What the task requires: Please return the entries, omitting and altering nothing.

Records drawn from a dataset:
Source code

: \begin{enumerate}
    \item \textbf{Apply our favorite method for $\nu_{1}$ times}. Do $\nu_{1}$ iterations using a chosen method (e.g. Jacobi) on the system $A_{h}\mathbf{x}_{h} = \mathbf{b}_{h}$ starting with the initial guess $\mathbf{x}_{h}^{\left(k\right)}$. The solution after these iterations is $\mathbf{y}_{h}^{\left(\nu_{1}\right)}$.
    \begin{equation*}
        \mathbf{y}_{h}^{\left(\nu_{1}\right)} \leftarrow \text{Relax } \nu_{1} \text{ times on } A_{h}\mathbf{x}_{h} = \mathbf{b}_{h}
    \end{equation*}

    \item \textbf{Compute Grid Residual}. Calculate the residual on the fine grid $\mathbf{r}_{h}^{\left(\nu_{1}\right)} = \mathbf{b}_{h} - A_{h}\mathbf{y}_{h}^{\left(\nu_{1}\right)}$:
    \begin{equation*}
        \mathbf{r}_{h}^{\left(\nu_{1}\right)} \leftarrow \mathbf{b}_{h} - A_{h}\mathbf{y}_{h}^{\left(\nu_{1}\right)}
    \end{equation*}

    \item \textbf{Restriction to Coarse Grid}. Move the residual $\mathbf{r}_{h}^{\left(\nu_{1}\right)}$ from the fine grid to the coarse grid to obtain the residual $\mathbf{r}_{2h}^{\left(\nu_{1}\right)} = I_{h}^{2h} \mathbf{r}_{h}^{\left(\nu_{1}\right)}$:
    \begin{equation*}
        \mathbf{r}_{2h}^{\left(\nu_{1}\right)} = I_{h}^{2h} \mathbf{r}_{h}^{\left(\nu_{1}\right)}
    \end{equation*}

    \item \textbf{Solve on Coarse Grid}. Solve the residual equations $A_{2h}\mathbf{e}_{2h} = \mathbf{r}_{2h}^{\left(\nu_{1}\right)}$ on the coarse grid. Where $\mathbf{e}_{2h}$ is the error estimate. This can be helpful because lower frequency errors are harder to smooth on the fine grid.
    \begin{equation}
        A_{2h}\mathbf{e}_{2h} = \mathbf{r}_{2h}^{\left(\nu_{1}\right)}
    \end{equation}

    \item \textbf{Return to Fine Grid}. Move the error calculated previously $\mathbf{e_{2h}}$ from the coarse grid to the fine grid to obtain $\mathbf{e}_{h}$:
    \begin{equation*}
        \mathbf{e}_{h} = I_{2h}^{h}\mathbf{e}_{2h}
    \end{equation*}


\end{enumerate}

Output of the exercise:
Source code

: \begin{enumerate}
    \item \textbf{Apply our favorite method for $\nu_{1}$ times}. Do $\nu_{1}$ iterations using a chosen method (e.g. Jacobi) on the system $A_{h}\mathbf{x}_{h} = \mathbf{b}_{h}$ starting with the initial guess $\mathbf{x}_{h}^{\left(k\right)}$. The solution after these iterations is $\mathbf{y}_{h}^{\left(\nu_{1}\right)}$.
    \begin{equation*}
        \mathbf{y}_{h}^{\left(\nu_{1}\right)} \leftarrow \text{Relax } \nu_{1} \text{ times on } A_{h}\mathbf{x}_{h} = \mathbf{b}_{h}
    \end{equation*}

    \item \textbf{Compute Grid Residual}. Calculate the residual on the fine grid $\mathbf{r}_{h}^{\left(\nu_{1}\right)} = \mathbf{b}_{h} - A_{h}\mathbf{y}_{h}^{\left(\nu_{1}\right)}$:
    \begin{equation*}
        \mathbf{r}_{h}^{\left(\nu_{1}\right)} \leftarrow \mathbf{b}_{h} - A_{h}\mathbf{y}_{h}^{\left(\nu_{1}\right)}
    \end{equation*}

    \item \textbf{Restriction to Coarse Grid}. Move the residual $\mathbf{r}_{h}^{\left(\nu_{1}\right)}$ from the fine grid to the coarse grid to obtain the residual $\mathbf{r}_{2h}^{\left(\nu_{1}\right)} = I_{h}^{2h} \mathbf{r}_{h}^{\left(\nu_{1}\right)}$:
    \begin{equation*}
        \mathbf{r}_{2h}^{\left(\nu_{1}\right)} = I_{h}^{2h} \mathbf{r}_{h}^{\left(\nu_{1}\right)}
    \end{equation*}

    \item \textbf{Solve on Coarse Grid}. Solve the residual equations $A_{2h}\mathbf{e}_{2h} = \mathbf{r}_{2h}^{\left(\nu_{1}\right)}$ on the coarse grid. Where $\mathbf{e}_{2h}$ is the error estimate. This can be helpful because lower frequency errors are harder to smooth on the fine grid.
    \begin{equation}
        A_{2h}\mathbf{e}_{2h} = \mathbf{r}_{2h}^{\left(\nu_{1}\right)}
    \end{equation}

    \item \textbf{Return to Fine Grid}. Move the error calculated previously $\mathbf{e_{2h}}$ from the coarse grid to the fine grid to obtain $\mathbf{e}_{h}$:
    \begin{equation*}
        \mathbf{e}_{h} = I_{2h}^{h}\mathbf{e}_{2h}
    \end{equation*}


\end{enumerate}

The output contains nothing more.